Extending Unemployment Benefits or Extending Unemployment?

As the unemployment rate has increased in tandem with the decline in the economy, extensions to government Unemployment Insurance (UI) benefits have been proposed both to support those out of work and to provide an economic stimulus. However, the value of this program to rejuvenating the drooping economy is highly questionable, and the incentives provided to unemployed workers in the program serve only to make a bad situation worse.

The Unemployment Compensation Extension Act (H.R. 6867) expands Emergency Unemployment Compensation to 20 weeks nationwide, with 13 additional weeks of benefits for individuals in states with high unemployment rates. So, with federal funds, unemployed workers now may receive UI benefits for up to 59 weeks, instead of most states’ standard 26 weeks.

While Emergency Unemployment Compensation is available in all states, including Oregon, Oregon also has an additional Extended Benefits program once the Emergency Unemployment Compensation becomes exhausted.

The theory behind extending UI benefits is that unemployed workers will spend all their additional income from UI compensation, increase consumption, and boost aggregate demand, providing significant economic stimulus. Economists in the 1960s thought UI could function as an important automatic stabilizer. However, research in the 1970s, both at the national and the state level, showed that at best, UI plays a very small role in stabilizing the economy. Despite these findings, a more recent study conducted by economist Mark Zandi in 2004 motivated Congress to extend UI benefits to 46 weeks. Zandi’s study claimed that each dollar in additional UI spending increases gross domestic product (GDP) by $1.73.

This claim is flawed due to two false assumptions. First, additional UI income does not necessarily lead to new consumption, as assumed by the theory. Microeconomic research demonstrates that unemployed households do not consume more. In fact, UI benefits indirectly fund some additional saving. As UI benefits replace only a portion of lost wages, unemployed workers tend to save more and to consume less.

Second, the assumption that unemployment insurance does not change workers’ behavior is faulty.

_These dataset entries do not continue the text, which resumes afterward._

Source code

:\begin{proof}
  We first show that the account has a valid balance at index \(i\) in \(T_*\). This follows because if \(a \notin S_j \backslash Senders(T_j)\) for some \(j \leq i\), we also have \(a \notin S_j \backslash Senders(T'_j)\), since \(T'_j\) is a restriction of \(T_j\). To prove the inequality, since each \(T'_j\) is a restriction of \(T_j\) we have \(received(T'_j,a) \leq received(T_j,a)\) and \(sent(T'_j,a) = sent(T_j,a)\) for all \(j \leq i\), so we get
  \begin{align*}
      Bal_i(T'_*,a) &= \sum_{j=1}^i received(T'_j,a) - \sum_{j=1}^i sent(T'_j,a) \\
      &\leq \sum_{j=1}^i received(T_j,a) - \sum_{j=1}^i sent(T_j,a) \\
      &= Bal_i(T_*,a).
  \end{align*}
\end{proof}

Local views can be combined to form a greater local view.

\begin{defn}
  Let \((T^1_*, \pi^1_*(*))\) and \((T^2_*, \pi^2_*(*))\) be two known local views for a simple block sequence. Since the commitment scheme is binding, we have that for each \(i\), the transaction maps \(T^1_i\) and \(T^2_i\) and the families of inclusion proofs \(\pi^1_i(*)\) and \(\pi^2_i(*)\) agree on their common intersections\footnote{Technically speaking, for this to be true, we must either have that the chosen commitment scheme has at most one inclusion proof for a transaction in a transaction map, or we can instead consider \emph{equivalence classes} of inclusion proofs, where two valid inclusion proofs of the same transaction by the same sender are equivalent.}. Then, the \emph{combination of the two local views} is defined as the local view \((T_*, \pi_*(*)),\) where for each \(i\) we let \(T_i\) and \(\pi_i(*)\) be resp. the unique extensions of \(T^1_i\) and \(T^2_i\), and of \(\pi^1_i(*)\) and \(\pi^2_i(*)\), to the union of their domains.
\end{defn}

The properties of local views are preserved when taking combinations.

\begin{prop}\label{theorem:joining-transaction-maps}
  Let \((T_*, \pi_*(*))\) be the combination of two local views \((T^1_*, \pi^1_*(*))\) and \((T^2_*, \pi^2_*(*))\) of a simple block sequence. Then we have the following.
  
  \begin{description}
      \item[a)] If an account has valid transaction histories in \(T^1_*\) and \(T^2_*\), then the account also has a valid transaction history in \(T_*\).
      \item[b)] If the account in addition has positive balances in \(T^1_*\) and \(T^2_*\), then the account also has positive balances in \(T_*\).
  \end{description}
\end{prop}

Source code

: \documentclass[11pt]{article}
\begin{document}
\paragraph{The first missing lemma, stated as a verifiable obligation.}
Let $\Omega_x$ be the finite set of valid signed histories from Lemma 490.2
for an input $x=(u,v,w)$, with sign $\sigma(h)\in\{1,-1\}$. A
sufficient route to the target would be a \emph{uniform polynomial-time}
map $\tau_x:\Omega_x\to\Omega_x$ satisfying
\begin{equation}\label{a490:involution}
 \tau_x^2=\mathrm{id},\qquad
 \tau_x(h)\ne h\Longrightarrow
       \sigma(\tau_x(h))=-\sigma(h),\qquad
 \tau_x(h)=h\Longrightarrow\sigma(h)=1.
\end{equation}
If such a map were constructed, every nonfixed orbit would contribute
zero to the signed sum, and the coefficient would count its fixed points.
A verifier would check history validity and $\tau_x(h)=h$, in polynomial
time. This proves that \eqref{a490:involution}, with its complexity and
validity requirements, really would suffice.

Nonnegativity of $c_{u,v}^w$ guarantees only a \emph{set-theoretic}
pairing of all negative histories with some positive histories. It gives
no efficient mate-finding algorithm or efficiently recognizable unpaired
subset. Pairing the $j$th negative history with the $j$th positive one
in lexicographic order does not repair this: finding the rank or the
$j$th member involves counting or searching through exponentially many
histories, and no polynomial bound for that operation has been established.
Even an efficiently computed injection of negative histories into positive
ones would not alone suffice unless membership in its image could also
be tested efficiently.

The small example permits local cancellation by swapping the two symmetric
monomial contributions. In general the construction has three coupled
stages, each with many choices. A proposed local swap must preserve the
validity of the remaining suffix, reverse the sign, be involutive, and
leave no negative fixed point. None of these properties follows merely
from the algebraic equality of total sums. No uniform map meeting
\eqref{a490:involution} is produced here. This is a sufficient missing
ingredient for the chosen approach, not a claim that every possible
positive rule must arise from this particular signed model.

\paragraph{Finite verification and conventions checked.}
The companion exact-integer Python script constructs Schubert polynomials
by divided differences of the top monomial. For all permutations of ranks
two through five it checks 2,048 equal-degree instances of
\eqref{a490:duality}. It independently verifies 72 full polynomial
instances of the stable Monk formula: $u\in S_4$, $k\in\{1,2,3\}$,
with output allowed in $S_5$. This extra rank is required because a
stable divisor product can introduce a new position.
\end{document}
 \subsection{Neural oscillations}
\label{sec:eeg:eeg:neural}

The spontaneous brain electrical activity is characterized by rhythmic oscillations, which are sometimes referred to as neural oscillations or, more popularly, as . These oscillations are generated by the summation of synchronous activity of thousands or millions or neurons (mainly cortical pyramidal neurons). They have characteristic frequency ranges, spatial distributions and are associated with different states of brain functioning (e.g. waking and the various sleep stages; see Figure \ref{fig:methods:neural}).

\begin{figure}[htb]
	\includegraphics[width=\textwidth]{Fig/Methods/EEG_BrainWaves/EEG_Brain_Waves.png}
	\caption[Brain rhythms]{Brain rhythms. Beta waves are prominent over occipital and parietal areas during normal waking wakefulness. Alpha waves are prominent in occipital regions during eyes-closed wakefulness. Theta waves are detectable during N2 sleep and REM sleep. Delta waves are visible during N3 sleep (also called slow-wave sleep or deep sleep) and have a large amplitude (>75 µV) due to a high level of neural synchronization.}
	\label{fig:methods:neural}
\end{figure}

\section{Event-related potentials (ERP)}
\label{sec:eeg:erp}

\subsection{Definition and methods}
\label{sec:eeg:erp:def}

A number of research studies, including one conducted by Larry Katz, the chief economist for the Department of Labor in the Clinton Administration, found that workers with extended UI benefits remain unemployed longer.

This brings us to a bigger problem: Extending benefits will lead to an increase in the unemployment rate. According to Professor Robert Hansen, senior associate dean of Dartmouth’s Tuck School of Business, higher UI benefits mean that some people will leave jobs they would not have been willing to leave otherwise, and that they will be willing to remain unemployed longer.

Analysts at The Heritage Foundation recently used a sophisticated macroeconomic model to estimate the full effects of extending UI benefits. The model predicts that the twenty-week extension will lead to a rise in the unemployment rate by an additional 0.06 percentage point, to a total of 0.22 percent increase in unemployment.

The point Congress has missed is that extended unemployment benefits provide little economic stimulus because paying workers not to work longer does not really do anything either for the economy or for workers who lose the incentive to look for work as soon as possible. Instead of helping the economy, extending UI benefits will stimulate higher unemployment, lower national production, and more government waste.


Sreya Sarkar is a policy analyst for the Asset Ownership Project at Cascade Policy Institute, Oregon’s free market public policy research center.